Early Reports: In 1991, Dr. Vazken Der Kaloustian from Montreal reported a similar child and suggested that this particular pattern of physical and developmental characteristics be called Costello syndrome. Additional articles followed, and by 1996, when Dr. Costello published an update on his original cases, he included a review of 16 literature cases
Geneticists and other clinicians around the world continued to describe Costello syndrome in single patient reports, case series, and a few large reviews. In addition to general descriptions, specialists focused on specific organs or issues. A search of the genetic cause was always at the top of the research list of priorities. Also important was establishing diagnostic criteria (how to identify a child with the syndrome), because, as the cause was unknown, the diagnosis was based on presence or absence of certain clinical features.
The large number of publications over the last decade demonstrates the power of combined family and professional networking. These publications increased knowledge of the impact of Costello syndrome on the health and lives of children, adults, and their families.
Clinical genetic research: Until 2005, the cause of Costello syndrome remained unknown. Family studies had demonstrated that a new genetic change in the affected person was the likely cause (a ?spontaneous? or ?de novo? mutation). Since the cause was unknown, the diagnosis was based on the presence or absence of clinical features linked to Costello syndrome.
Molecular genetic research: In 2005, a group of Japanese researchers led by Drs. Aoki and Matsubara discovered that mutations (a gene change affecting a gene's function) in a gene called HRAS causes Costello syndrome. It had been known for many years that Costello syndrome was similar to two other conditions, Noonan syndrome (NS) and Cardio-facio-cutaneous syndrome (CFC). All three syndromes are now known to be part of the Ras/MAPK pathway.
Since that first publication, other genes in the pathway have been found to be important causes of both Noonan syndrome (NS) and Cardio=facio-cutaneous syndrome (CFC), two disorders that may resemble CS. Many researchers have now molecularly tested groups of patients with a possible clinical diagnosis of CS, NS, or CFC.

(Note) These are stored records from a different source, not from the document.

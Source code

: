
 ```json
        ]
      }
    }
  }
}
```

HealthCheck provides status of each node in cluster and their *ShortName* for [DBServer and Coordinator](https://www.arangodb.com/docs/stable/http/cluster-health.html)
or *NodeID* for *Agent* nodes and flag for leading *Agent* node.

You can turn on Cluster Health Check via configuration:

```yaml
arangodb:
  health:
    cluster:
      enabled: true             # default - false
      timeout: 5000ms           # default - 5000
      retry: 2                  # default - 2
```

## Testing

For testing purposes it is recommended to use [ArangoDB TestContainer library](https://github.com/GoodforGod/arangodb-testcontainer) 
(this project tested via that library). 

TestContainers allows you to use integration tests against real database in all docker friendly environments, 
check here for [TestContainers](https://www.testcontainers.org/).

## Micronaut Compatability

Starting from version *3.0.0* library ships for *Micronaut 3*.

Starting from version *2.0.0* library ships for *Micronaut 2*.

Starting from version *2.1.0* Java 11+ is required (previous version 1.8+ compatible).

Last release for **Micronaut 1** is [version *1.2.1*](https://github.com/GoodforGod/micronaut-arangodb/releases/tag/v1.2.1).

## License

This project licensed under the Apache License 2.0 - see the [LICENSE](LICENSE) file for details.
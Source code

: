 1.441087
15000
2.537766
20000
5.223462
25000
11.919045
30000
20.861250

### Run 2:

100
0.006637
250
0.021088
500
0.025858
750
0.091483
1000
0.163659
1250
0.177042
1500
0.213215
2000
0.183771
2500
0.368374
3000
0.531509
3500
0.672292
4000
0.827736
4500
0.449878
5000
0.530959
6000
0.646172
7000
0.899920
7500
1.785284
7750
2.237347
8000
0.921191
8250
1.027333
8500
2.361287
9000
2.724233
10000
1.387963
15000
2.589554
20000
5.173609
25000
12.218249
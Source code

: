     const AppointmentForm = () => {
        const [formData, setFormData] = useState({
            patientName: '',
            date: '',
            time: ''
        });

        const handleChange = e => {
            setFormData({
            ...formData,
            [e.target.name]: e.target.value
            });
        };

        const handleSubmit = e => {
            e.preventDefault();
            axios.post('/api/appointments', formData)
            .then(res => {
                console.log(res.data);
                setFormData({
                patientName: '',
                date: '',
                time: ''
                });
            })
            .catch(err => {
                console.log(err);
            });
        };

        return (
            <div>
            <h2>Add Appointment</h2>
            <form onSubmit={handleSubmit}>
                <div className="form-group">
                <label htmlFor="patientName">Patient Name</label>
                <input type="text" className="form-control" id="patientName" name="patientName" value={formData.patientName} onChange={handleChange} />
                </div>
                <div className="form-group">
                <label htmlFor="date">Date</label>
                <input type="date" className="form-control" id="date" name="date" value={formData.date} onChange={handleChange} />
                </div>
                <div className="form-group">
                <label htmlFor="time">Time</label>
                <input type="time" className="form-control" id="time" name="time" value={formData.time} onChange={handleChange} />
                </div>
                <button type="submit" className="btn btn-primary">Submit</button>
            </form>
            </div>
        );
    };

HRAS is a gene that had been known about for a long time, because mutations in it are common in cancers seen in the general population. These mutations are said to arise somatically, this means they arose in a tissue in a person, ( eg bowel or lung) as an error in normal cell division. This is different to a gene mistake being present in an egg or sperm, and therefore in all cells in the body. These types of mistakes, in egg or sperm, are called germ-line, and this is the type of HRAS mutation seen in CS. It was a surprise that a cancer associated gene like HRAS could cause a developmental syndrome.